Pushkin, exiliado por su apoyo a los rebeldes decembristas y humillado cuando el zar Nicolás I se nombró a sí mismo como su censor personal, resistió mejor de lo que se podría esperar de un hombre tan volátil como el incansable luchador y amante. Escribió algunos pasajes que glorificaban al zar y al imperio, pero son algunos de los más débiles en su formidable obra. Mikhail Lermontov, condenado por Yermolenko por un escabroso poema temprano que tomaba a la ligera la violación de una mujer por soldados de caballería rusos, murió en un duelo tonto, en el exilio, cuando tenía 27 años, disgustado por las costumbres del ejército en el que sirvió y con una profunda simpatía por los nativos del Cáucaso que Rusia estaba tratando de subyugar. Dostoievski, aplastado por una temporada de trabajos forzados por sus actividades revolucionarias, se aferró a sus puntos de vista conservadores recién adquiridos como una oportunidad para vivir.
El bot de Telegram describe a Mikhail Bulgakov, nacido en Kiev, como “posiblemente ucraniofóbico” y algunos ucranianos lo consideran un enemigo de los nacionalistas de su tiempo, pero el gran novelista, privado de su sustento por órdenes de Stalin, amó a Kiev hasta su muerte, incluso cuando tuvo que ganarse la vida en Moscú. A pesar de su apoyo general a la “desrusificación”, el ministro de Cultura, Tkachenko, por su parte, no tiene nada en contra de las calles que llevan el nombre del autor de El maestro y Margarita.
Incluso podrían presentarse acusaciones contra Nikolai Gógol, quizás el escritor más grande que haya nacido en Ucrania, un torturado bicho raro cuyos primeros trabajos fueron escritos en una mezcla embriagadora de ruso estándar y ucraniano, idioma entonces menospreciado. El filósofo y periodista Yermolenko lo acusa de cambiar su identidad ucraniana “por una rusa e imperial”. Pero Gógol, incapaz de servir al gobierno imperial o encajar en la sociedad de San Petersburgo, pasó la mayor parte de sus últimos años en Europa; incluso si él, un cristiano ortodoxo fanático, parecía creer que el destino de Ucrania estaba en Rusia y no en Polonia, ciertamente no estaba solo entre los intelectuales ucranianos de su tiempo.
Putin no puede apropiarse de la brillantez y la gloria de los grandes poetas y novelistas de Rusia más de lo que puede sentir o comprender la miseria y el sufrimiento que inspiraron su trabajo. Abusados, exiliados, dejados de lado por los regímenes imperiales contemporáneos, merecen ser honrados dondequiera que hayan dejado un rastro duradero, que, en los casos de Pushkin, Gógol, Bulgakov y muchos otros, incluye a Ucrania. De hecho, una Ucrania que da pelea en una guerra sangrienta por su libertad bien puede ser un mejor depósito para su memoria y esencia que la Rusia de Putin, que los utiliza para respaldar sus delirios de grandeza.

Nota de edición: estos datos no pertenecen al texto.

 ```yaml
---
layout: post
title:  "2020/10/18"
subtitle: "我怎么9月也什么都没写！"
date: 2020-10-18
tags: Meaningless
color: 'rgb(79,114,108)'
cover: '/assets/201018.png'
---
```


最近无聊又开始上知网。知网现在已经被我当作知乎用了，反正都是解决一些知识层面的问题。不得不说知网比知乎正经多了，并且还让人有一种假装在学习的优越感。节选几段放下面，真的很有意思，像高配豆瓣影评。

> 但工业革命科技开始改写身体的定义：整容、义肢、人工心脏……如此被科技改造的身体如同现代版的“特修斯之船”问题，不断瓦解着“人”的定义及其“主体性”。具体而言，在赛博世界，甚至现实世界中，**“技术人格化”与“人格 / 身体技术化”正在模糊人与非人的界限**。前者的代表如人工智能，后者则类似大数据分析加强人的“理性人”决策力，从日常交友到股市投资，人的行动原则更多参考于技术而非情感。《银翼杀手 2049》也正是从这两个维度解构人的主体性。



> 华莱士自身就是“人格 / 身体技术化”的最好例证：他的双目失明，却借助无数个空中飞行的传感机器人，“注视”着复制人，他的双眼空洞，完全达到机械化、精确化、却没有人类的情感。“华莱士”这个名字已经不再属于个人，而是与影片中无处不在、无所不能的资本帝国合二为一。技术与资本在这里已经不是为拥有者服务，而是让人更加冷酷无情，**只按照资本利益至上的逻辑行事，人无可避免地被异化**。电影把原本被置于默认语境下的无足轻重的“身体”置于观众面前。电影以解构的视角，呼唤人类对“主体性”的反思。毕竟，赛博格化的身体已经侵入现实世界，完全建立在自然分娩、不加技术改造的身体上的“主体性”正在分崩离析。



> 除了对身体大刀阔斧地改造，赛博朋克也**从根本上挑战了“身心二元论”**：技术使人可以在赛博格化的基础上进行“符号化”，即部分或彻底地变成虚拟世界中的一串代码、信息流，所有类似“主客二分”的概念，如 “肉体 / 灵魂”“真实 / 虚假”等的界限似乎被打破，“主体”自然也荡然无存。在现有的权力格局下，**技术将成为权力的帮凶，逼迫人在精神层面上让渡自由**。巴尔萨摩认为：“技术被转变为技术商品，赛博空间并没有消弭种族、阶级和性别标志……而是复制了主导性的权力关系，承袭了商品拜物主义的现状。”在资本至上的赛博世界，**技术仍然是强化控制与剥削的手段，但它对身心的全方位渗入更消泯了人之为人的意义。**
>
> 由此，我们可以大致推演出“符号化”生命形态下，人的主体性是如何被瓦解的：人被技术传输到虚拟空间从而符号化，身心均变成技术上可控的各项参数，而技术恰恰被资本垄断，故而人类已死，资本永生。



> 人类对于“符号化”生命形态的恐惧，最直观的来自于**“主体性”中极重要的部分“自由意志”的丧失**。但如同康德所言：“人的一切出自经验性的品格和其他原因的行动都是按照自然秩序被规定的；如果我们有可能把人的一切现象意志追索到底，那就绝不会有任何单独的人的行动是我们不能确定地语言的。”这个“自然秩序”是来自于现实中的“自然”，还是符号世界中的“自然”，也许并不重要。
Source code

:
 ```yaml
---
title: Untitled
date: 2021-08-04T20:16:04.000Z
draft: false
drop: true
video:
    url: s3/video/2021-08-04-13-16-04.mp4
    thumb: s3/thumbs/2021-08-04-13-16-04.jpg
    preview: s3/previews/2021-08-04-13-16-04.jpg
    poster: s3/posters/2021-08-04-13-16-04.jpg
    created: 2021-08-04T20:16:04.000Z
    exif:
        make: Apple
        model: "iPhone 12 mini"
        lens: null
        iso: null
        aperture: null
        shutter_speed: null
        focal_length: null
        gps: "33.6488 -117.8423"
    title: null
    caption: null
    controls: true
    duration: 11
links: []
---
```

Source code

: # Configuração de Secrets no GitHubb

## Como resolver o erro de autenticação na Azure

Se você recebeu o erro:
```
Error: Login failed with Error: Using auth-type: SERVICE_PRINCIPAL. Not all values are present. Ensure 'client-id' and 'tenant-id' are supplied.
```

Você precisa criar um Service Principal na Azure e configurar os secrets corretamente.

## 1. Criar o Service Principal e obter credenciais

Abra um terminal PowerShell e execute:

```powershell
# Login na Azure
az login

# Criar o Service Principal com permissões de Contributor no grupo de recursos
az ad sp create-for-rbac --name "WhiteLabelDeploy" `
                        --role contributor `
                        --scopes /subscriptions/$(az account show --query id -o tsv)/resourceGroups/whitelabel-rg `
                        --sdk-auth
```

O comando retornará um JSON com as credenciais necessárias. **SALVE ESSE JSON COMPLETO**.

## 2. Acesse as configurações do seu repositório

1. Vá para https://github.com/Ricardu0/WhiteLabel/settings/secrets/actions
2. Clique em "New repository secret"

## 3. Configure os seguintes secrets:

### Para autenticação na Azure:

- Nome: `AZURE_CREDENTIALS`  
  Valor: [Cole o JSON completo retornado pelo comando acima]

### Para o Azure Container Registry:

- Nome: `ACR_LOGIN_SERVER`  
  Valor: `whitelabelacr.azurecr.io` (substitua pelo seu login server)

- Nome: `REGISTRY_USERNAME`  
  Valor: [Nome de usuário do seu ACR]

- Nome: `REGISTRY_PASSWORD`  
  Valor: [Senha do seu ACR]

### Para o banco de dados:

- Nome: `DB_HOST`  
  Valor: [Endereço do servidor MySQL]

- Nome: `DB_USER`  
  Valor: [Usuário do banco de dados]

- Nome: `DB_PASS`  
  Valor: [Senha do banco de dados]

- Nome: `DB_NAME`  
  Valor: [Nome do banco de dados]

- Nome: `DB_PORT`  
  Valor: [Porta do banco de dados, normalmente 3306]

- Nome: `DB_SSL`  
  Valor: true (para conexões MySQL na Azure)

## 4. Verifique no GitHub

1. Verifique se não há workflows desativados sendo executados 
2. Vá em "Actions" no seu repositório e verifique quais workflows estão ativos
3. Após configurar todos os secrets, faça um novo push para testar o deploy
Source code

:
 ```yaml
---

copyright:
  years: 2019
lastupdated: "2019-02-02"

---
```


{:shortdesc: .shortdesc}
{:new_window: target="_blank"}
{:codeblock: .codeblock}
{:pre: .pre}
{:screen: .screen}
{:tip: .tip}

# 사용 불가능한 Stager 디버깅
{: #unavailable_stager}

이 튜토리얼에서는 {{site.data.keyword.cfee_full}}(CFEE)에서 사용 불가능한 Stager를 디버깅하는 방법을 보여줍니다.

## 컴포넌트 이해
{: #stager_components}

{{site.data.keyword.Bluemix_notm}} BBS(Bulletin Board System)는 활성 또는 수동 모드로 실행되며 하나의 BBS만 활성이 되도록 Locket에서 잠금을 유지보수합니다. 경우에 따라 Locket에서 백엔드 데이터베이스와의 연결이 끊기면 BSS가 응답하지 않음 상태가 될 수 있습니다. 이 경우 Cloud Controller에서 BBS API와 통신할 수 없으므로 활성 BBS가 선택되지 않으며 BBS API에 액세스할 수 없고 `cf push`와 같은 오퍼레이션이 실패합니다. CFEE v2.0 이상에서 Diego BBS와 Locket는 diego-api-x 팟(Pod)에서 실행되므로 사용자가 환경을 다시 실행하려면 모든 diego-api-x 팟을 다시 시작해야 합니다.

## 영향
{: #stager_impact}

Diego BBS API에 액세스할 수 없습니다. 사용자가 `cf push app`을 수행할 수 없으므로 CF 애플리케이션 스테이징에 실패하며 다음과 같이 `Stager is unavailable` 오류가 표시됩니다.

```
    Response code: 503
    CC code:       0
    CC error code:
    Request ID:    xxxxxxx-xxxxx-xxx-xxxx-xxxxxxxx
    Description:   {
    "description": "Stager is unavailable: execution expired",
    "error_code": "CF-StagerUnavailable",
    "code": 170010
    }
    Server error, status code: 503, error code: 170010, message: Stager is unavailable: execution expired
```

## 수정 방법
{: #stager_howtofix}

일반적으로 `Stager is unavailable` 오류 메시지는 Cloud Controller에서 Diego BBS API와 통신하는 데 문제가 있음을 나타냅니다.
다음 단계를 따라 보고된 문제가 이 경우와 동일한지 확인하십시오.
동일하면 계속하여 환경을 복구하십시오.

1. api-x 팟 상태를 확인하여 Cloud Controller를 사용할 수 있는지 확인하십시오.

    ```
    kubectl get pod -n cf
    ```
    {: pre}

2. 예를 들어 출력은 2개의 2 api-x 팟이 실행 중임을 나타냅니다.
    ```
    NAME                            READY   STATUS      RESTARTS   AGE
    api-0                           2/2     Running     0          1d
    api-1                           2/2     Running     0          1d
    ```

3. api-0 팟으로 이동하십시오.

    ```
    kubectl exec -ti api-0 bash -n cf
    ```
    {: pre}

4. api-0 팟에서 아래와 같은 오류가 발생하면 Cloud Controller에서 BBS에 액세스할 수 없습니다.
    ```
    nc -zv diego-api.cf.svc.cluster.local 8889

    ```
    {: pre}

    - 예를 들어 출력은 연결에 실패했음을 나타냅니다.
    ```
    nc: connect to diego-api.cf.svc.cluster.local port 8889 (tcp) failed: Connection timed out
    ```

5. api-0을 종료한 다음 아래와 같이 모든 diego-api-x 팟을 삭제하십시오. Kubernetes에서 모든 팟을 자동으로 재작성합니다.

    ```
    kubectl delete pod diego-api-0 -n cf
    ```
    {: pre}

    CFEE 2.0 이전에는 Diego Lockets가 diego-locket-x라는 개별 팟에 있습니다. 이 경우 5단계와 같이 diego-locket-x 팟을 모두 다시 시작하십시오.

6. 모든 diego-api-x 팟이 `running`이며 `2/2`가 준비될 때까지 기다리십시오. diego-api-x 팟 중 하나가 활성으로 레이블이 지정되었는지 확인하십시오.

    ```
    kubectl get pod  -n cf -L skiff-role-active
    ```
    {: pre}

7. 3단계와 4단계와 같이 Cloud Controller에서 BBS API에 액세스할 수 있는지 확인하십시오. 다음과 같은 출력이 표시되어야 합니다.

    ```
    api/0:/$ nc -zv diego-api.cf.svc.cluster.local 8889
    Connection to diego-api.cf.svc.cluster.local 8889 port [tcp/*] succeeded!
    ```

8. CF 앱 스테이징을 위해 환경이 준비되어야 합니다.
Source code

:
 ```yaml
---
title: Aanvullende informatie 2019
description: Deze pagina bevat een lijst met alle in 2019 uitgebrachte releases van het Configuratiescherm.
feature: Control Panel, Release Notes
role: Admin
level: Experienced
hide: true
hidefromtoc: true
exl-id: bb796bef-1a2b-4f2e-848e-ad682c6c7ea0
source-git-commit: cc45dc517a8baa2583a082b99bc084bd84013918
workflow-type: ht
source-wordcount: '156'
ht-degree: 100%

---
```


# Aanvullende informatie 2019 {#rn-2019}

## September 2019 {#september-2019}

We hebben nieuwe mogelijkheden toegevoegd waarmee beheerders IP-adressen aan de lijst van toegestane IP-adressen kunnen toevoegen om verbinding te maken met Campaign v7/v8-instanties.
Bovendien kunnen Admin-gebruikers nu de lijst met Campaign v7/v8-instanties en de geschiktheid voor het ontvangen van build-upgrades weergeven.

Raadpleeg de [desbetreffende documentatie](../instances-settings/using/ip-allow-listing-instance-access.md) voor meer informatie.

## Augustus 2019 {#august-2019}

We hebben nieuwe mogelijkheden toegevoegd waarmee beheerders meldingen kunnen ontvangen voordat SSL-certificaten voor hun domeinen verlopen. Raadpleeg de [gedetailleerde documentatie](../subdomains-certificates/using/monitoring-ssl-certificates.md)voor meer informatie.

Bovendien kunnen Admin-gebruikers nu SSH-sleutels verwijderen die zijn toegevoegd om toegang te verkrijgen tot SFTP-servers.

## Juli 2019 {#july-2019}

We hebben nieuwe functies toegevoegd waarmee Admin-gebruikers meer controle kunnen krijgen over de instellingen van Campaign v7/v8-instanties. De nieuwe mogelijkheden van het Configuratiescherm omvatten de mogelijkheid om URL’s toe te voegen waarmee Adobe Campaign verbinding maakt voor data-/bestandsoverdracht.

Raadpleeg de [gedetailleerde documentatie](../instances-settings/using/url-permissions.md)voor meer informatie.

Es por eso que creo que todavía habrá calles con el nombre de muchos de estos gigantes de la literatura en una Ucrania independiente de la posguerra, y todavía se leerán allí, tanto en ruso como en ucraniano. Los imperios aplastan a individuos y naciones enteras, pero no pueden evitar que estalle la libertad interior, y su inevitable colapso no puede cancelar las ideas e historias que sobrevivieron a sus peores excesos y resonaron más allá de las fronteras.